Pix é destacado como barreira comercial em relatório dos EUA
Sistema de pagamentos brasileiro atrai atenção global e gera controvérsias.

O sistema de pagamentos instantâneos Pix foi destacado em um relatório do USTR, o órgão responsável pelos interesses comerciais dos Estados Unidos, como um dos fatores que prejudicam as relações comerciais entre os países.
O documento sugere que o modelo centralizado do Pix, administrado pelo Banco Central do Brasil, pode servir como uma barreira para empresas estrangeiras, especialmente aquelas que dependem de tarifas e intermediação, como Visa e Mastercard.
✨ O Pix já representa 54,7% das transações financeiras no Brasil, com 42,9 bilhões de operações apenas no segundo semestre de 2025.

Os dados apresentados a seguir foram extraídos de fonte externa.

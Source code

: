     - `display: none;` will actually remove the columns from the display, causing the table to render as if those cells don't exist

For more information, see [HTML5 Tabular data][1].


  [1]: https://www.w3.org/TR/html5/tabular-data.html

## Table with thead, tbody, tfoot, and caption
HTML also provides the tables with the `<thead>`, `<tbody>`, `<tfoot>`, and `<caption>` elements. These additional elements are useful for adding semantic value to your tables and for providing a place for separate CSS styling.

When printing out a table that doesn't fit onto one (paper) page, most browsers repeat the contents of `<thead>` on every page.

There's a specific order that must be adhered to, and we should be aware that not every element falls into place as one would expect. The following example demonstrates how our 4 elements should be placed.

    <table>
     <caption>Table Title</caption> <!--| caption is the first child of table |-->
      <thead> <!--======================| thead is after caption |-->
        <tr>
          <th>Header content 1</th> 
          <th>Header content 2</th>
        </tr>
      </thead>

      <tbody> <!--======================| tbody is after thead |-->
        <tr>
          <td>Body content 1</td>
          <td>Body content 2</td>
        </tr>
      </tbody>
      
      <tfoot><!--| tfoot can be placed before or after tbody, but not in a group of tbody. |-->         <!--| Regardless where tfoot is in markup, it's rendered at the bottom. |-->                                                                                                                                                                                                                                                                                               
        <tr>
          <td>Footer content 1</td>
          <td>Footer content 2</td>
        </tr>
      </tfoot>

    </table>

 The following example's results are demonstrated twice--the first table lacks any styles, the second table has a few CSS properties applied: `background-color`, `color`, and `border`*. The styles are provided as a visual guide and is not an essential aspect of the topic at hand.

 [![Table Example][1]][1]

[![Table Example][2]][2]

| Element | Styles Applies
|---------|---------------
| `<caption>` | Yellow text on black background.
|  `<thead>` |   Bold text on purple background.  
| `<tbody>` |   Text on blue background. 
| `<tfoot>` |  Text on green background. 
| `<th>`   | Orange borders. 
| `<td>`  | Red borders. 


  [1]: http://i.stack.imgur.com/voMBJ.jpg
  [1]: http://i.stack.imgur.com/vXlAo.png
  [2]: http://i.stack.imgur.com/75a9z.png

Marília Fontes, co-fundadora da Nord Investimentos, enfatiza a sofisticação do sistema financeiro brasileiro, resultado histórico da hiperinflação que levou à necessidade de soluções de pagamento instantâneo. Com o Pix, o país eliminou intermediários e custos adicionais para os usuários.
Thiago Godoy, apresentador do programa Resenha do Dinheiro, ressalta que o Pix é gratuito e acessível, o que coloca pressão sobre os provedores de pagamentos tradicionais. A evolução do Pix, incluindo a possibilidade de parcelamentos, faz com que ele concorra diretamente com outras estruturas financeiras, reduzindo a receita de empresas do setor.
Contexto
A Resenha do Dinheiro, apresentada por Marília Fontes e Thiago Godoy, entre outros especialistas, discute temas de educação financeira e investimentos, indo ao ar no YouTube e na CNN Brasil.